▶ **TASK TO COMPLETE**
Would you please retype, exactly, the lines of the listing below between the line with "然后，该节点的存在方式有三种，可分为两大类分别讨论：" and the line with "这种情况较为复杂，考虑到树单", inclusive?
START RECORDED INFORMATION
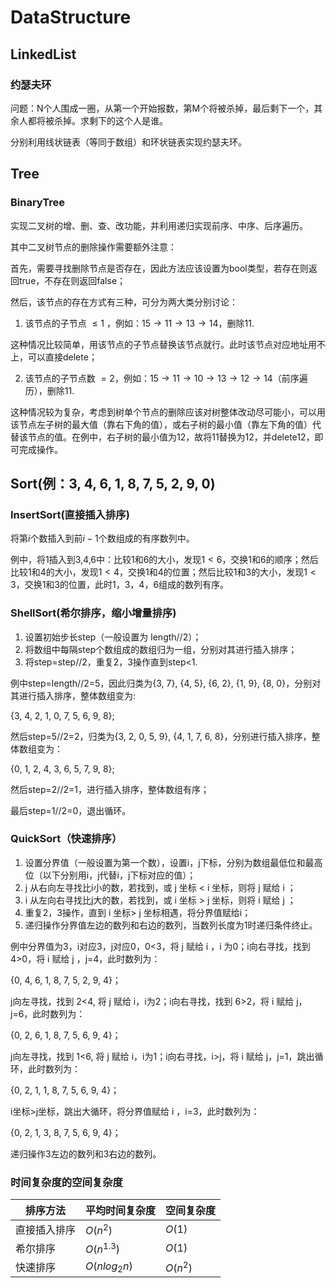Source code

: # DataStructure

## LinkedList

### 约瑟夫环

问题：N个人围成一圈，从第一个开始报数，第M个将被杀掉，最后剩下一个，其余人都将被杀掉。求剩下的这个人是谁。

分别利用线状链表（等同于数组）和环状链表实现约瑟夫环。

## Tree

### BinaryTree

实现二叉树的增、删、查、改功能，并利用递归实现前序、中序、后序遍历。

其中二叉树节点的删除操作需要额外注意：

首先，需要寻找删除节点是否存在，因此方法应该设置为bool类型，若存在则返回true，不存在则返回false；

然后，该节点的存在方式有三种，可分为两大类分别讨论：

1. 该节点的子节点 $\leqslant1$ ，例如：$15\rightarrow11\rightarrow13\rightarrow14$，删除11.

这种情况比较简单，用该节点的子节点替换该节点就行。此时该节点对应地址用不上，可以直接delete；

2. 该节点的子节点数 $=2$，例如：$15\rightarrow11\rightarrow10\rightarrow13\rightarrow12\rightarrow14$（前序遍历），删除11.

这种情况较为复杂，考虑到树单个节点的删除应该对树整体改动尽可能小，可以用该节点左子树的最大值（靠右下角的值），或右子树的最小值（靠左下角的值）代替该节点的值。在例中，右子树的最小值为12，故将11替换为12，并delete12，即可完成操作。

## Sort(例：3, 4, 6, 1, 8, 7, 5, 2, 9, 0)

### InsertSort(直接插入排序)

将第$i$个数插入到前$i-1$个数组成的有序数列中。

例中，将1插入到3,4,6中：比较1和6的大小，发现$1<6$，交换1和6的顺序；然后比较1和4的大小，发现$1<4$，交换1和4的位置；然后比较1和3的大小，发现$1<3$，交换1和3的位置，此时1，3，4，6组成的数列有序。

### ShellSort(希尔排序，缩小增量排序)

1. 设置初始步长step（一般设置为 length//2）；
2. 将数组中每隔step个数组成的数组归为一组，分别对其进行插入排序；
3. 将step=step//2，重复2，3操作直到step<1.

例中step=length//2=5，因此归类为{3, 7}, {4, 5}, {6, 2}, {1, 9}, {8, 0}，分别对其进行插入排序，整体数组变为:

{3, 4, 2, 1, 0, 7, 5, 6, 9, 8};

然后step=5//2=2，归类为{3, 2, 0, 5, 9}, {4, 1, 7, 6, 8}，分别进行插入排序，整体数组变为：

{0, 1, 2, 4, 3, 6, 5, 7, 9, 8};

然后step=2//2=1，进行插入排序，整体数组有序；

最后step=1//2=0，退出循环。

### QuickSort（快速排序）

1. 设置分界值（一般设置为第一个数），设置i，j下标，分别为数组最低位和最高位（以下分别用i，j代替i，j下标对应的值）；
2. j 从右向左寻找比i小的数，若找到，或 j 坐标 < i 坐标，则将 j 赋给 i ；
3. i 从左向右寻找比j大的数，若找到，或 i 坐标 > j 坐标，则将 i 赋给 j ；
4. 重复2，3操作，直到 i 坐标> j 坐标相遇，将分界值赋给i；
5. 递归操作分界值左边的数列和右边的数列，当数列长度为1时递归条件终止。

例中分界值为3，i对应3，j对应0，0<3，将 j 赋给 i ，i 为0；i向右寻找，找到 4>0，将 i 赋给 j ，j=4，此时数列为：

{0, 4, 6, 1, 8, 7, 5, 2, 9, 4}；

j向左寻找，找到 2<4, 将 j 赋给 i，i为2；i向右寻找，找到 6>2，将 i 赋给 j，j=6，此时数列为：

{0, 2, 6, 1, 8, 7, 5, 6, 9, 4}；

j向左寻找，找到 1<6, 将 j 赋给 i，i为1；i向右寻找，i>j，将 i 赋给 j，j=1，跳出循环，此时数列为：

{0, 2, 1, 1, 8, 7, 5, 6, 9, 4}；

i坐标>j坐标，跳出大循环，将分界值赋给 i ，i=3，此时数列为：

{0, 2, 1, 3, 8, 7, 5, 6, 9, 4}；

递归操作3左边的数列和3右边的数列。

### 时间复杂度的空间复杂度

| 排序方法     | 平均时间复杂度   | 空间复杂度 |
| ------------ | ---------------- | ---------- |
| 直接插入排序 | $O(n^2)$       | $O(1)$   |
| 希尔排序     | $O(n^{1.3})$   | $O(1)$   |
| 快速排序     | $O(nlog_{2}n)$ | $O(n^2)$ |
END RECORDED INFORMATION
START RECORDED INFORMATION
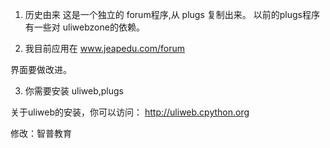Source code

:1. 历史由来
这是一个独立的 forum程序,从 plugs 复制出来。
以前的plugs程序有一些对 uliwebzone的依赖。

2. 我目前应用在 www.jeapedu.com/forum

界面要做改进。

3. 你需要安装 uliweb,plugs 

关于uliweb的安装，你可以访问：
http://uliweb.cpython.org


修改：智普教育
END RECORDED INFORMATION
▶ **RESPONSE TO THIS EXERCISE**
然后，该节点的存在方式有三种，可分为两大类分别讨论：

1. 该节点的子节点 $\leqslant1$ ，例如：$15\rightarrow11\rightarrow13\rightarrow14$，删除11.

这种情况比较简单，用该节点的子节点替换该节点就行。此时该节点对应地址用不上，可以直接delete；

2. 该节点的子节点数 $=2$，例如：$15\rightarrow11\rightarrow10\rightarrow13\rightarrow12\rightarrow14$（前序遍历），删除11.

这种情况较为复杂，考虑到树单个节点的删除应该对树整体改动尽可能小，可以用该节点左子树的最大值（靠右下角的值），或右子树的最小值（靠左下角的值）代替该节点的值。在例中，右子树的最小值为12，故将11替换为12，并delete12，即可完成操作。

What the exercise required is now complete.